*What needs to be done*
Pictures appear among the records below and must be omitted. Repeat exactly the lines from the line with "###[Connect to your" to the line with "code simple and", both included.

*Records to process*

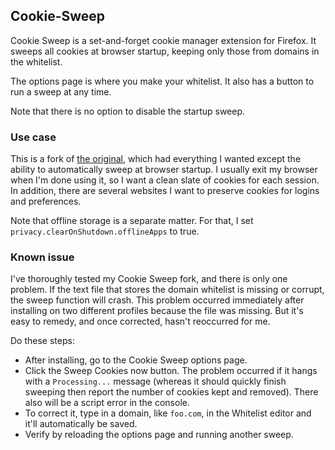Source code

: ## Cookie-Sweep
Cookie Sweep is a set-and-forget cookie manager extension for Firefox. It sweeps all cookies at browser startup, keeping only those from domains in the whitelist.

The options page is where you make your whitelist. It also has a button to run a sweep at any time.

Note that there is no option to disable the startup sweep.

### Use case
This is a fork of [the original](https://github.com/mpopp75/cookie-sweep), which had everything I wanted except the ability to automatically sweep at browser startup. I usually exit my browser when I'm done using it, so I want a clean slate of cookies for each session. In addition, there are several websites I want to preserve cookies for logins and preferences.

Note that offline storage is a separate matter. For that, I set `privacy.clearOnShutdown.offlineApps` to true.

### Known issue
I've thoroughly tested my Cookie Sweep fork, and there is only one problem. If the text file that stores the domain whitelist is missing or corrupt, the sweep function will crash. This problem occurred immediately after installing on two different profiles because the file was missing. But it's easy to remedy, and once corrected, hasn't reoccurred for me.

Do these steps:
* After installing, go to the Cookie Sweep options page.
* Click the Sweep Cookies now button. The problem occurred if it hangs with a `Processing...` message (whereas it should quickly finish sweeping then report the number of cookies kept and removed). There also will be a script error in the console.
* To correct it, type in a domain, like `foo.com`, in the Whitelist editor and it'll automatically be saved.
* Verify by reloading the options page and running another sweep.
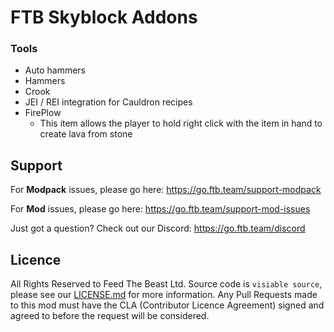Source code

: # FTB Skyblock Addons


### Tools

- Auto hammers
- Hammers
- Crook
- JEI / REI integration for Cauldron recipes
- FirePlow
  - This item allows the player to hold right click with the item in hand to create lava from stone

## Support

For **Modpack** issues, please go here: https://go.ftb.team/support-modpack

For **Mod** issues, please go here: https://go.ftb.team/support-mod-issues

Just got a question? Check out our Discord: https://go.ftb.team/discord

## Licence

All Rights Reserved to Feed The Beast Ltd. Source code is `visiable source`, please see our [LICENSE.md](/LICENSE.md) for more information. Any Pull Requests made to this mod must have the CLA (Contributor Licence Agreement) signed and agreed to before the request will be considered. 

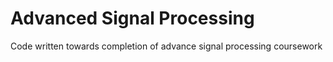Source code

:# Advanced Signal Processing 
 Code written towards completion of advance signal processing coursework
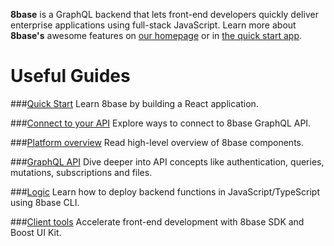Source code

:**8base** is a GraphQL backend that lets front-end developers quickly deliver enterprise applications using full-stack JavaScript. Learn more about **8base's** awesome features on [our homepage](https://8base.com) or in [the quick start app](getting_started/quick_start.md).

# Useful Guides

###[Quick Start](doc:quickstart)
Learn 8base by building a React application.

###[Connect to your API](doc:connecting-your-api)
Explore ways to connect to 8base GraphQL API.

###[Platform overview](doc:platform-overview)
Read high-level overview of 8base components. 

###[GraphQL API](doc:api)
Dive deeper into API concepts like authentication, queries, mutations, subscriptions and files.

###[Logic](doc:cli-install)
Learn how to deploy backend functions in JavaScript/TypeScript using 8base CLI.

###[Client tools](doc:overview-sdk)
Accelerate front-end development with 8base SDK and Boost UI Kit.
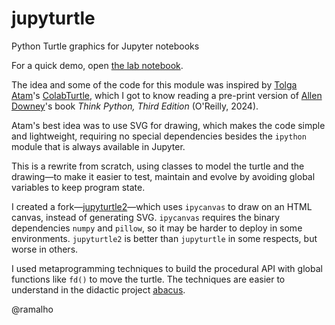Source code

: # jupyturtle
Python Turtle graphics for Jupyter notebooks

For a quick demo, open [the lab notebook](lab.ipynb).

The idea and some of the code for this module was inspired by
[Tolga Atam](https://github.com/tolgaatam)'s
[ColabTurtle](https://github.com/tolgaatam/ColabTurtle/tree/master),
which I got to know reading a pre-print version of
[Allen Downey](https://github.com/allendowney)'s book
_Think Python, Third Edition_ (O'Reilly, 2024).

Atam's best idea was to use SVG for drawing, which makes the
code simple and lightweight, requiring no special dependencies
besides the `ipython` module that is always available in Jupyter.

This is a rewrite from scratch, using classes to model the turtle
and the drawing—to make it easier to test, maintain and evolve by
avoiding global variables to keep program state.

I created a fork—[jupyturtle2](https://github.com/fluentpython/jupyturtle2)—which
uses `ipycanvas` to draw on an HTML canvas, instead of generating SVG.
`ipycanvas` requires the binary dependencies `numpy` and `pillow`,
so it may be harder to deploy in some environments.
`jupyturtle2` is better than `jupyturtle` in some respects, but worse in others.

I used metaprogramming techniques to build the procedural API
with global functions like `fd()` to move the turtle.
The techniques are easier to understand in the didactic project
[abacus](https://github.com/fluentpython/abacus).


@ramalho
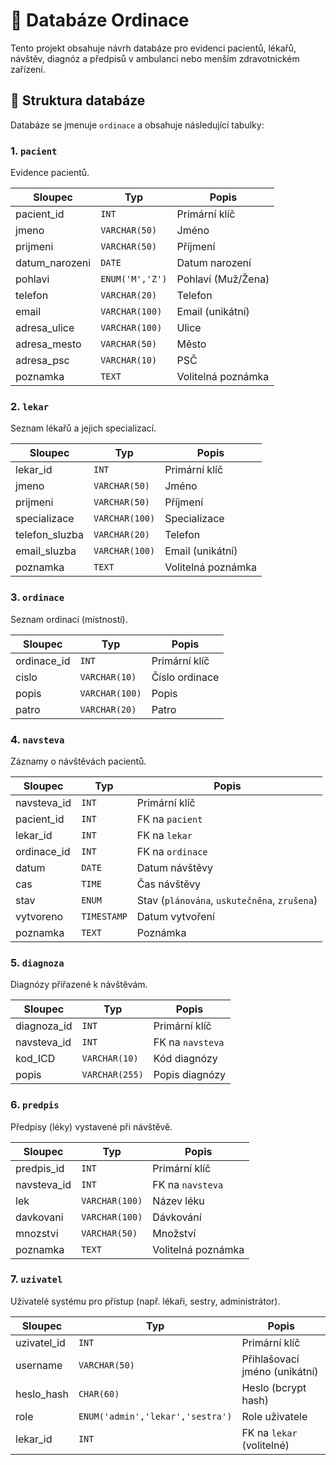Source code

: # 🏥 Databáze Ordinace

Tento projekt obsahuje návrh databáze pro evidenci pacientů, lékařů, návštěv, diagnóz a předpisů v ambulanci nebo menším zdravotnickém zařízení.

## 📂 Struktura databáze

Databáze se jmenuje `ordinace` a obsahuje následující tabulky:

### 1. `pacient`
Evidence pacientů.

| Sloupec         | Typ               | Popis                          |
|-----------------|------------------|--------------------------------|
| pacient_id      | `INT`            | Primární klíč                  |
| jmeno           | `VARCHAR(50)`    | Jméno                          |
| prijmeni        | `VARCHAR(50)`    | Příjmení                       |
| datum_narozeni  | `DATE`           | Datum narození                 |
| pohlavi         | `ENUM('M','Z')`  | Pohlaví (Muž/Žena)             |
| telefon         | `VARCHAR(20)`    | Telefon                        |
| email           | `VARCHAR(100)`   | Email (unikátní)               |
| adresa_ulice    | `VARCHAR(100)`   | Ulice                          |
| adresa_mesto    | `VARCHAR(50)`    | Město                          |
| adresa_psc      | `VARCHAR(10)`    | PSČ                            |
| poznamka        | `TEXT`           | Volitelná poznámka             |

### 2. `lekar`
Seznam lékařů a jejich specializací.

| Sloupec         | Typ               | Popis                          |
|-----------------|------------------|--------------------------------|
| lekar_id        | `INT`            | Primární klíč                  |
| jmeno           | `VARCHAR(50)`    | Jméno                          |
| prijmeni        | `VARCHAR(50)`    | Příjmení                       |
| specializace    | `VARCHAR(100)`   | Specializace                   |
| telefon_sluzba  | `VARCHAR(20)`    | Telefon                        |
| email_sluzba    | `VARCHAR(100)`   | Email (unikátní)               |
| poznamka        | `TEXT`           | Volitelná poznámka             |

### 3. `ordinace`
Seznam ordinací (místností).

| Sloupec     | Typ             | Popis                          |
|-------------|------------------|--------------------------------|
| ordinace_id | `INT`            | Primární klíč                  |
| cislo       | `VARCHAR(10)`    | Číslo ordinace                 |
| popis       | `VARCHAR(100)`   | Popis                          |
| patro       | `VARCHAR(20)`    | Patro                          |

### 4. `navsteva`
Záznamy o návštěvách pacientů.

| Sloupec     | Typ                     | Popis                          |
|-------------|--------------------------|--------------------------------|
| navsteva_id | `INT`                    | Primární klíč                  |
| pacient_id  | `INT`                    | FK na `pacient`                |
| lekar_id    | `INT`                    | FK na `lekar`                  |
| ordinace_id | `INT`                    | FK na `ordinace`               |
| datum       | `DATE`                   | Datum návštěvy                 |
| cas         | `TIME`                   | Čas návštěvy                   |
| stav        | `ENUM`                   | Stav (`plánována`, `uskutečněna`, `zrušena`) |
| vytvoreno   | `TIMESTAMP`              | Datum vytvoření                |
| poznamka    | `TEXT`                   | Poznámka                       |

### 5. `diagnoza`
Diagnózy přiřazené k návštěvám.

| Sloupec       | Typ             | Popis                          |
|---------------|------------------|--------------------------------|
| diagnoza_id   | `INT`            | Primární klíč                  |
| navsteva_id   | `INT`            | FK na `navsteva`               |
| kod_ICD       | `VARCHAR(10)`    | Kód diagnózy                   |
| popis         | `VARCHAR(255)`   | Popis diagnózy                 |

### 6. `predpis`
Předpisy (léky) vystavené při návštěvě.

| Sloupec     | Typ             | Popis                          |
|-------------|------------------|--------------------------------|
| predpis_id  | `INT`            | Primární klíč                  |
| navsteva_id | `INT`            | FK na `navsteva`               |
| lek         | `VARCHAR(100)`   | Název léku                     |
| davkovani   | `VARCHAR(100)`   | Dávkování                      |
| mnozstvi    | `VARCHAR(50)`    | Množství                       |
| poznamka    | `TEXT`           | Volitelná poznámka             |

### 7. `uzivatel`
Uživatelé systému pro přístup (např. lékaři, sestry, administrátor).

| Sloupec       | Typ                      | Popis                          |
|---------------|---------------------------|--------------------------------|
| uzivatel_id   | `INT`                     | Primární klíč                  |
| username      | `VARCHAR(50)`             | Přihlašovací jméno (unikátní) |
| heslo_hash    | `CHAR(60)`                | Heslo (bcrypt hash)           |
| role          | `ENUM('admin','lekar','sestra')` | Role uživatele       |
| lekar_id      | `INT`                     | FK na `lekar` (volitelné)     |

==

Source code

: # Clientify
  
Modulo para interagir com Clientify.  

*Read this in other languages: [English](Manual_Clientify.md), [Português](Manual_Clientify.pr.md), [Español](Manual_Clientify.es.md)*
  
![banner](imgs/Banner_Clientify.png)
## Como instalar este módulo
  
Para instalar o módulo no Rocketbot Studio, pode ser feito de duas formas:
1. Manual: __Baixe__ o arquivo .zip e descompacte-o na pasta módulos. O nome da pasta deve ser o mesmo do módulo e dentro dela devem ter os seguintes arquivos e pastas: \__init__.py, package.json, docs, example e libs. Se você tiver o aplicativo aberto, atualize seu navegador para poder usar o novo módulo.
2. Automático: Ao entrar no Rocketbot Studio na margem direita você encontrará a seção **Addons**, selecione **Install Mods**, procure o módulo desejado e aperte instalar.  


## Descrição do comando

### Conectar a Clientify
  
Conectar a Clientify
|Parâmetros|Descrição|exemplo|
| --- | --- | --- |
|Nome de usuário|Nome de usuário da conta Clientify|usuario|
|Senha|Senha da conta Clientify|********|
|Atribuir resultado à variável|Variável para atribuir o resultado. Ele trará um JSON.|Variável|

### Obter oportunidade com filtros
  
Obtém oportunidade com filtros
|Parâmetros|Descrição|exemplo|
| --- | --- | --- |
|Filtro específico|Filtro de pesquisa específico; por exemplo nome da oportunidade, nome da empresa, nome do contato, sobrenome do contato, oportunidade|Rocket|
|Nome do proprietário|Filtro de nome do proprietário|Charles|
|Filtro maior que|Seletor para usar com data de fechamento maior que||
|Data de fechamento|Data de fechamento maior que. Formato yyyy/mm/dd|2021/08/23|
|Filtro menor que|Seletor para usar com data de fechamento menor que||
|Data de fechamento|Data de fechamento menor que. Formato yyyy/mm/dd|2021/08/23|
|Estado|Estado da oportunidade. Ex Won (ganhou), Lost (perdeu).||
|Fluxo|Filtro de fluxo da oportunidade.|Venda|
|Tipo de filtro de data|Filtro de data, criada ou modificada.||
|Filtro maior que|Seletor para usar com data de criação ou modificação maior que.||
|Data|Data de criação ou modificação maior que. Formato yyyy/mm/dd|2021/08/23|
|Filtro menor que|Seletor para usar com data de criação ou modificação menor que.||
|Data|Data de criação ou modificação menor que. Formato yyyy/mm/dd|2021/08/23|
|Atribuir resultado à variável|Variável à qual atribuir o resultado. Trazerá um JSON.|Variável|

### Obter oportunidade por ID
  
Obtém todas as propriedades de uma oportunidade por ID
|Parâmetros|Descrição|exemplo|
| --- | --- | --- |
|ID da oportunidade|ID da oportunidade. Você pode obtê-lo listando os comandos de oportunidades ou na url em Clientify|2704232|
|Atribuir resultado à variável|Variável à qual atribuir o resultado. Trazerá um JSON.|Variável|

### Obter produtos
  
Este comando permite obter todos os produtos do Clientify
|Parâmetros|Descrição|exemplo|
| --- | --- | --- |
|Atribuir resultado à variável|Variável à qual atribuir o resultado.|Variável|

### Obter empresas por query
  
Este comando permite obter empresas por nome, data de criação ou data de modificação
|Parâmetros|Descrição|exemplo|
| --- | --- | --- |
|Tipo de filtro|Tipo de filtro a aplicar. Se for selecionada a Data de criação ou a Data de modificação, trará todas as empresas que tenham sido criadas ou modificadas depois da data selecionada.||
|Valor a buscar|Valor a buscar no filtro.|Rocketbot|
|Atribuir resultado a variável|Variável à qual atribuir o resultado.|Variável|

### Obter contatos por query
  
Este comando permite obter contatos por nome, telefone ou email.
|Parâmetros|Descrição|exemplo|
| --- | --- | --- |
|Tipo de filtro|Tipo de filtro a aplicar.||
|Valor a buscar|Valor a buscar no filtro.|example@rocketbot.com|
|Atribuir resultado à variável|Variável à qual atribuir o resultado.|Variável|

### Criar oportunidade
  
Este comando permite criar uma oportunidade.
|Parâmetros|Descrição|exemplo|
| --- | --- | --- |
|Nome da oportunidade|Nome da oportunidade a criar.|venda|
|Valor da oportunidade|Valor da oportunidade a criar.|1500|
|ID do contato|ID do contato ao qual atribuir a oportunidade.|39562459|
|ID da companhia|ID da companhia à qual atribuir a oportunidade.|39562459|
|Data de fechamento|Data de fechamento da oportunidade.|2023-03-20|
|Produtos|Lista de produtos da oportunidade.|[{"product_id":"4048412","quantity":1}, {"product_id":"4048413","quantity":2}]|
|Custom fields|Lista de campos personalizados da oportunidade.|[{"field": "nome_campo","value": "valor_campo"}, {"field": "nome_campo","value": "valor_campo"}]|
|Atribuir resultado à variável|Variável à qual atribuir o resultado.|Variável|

--

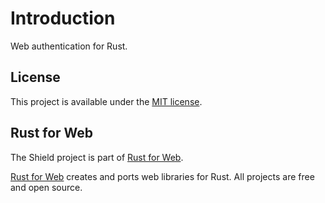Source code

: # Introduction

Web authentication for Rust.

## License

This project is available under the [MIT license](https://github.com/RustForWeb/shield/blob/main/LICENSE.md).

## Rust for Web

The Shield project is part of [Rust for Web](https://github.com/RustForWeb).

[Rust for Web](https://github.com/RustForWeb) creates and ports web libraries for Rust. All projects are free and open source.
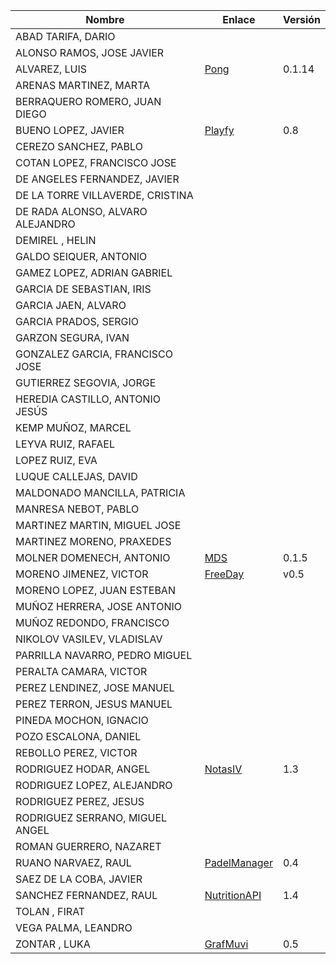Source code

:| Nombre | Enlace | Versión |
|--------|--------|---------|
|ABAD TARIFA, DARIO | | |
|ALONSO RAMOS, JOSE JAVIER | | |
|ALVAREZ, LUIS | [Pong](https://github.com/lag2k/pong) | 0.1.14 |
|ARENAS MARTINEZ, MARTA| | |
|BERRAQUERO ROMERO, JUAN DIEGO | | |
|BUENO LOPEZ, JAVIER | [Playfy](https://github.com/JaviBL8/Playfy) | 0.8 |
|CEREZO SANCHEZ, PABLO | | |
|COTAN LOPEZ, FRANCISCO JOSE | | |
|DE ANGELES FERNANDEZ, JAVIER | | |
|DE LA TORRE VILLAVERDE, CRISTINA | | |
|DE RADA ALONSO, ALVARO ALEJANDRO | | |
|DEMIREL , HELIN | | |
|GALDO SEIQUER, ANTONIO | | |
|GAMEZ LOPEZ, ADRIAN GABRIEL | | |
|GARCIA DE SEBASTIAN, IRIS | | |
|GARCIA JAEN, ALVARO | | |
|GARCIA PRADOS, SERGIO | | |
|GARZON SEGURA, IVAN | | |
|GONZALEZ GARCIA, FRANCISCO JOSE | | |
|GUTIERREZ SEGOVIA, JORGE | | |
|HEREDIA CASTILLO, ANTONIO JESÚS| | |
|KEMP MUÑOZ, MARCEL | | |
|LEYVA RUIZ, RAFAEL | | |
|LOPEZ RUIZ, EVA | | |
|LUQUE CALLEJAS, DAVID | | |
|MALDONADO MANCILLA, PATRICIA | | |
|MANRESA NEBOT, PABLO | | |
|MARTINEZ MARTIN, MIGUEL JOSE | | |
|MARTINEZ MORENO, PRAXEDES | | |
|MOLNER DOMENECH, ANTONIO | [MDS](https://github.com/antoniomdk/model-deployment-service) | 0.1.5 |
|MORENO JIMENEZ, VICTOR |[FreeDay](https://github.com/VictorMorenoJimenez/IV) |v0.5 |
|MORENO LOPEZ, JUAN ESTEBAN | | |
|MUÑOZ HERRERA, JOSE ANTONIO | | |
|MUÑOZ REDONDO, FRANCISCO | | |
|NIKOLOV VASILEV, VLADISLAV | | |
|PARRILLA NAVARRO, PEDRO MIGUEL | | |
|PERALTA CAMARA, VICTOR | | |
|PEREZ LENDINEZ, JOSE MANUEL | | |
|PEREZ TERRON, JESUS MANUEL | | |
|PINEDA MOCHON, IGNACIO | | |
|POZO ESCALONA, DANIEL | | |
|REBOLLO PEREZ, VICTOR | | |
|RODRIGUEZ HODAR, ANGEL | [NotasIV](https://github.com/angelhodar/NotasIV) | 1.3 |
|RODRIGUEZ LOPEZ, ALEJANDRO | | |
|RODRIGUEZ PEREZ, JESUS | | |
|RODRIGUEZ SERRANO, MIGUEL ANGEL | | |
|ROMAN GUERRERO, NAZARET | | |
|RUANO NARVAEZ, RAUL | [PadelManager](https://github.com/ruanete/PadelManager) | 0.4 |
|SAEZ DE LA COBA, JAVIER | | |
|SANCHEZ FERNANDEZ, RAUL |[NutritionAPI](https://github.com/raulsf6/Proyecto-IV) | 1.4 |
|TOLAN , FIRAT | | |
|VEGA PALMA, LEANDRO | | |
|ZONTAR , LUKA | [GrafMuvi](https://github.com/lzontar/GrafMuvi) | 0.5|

*Completed task*
###[Connect to your API](doc:connecting-your-api)
Explore ways to connect to 8base GraphQL API.

###[Platform overview](doc:platform-overview)
Read high-level overview of 8base components. 

###[GraphQL API](doc:api)
Dive deeper into API concepts like authentication, queries, mutations, subscriptions and files.

###[Logic](doc:cli-install)
Learn how to deploy backend functions in JavaScript/TypeScript using 8base CLI.

###[Client tools](doc:overview-sdk)
Accelerate front-end development with 8base SDK and Boost UI Kit.
Source code

: # jupyturtle
Python Turtle graphics for Jupyter notebooks

For a quick demo, open [the lab notebook](lab.ipynb).

The idea and some of the code for this module was inspired by
[Tolga Atam](https://github.com/tolgaatam)'s
[ColabTurtle](https://github.com/tolgaatam/ColabTurtle/tree/master),
which I got to know reading a pre-print version of
[Allen Downey](https://github.com/allendowney)'s book
_Think Python, Third Edition_ (O'Reilly, 2024).

Atam's best idea was to use SVG for drawing, which makes the
code simple and lightweight, requiring no special dependencies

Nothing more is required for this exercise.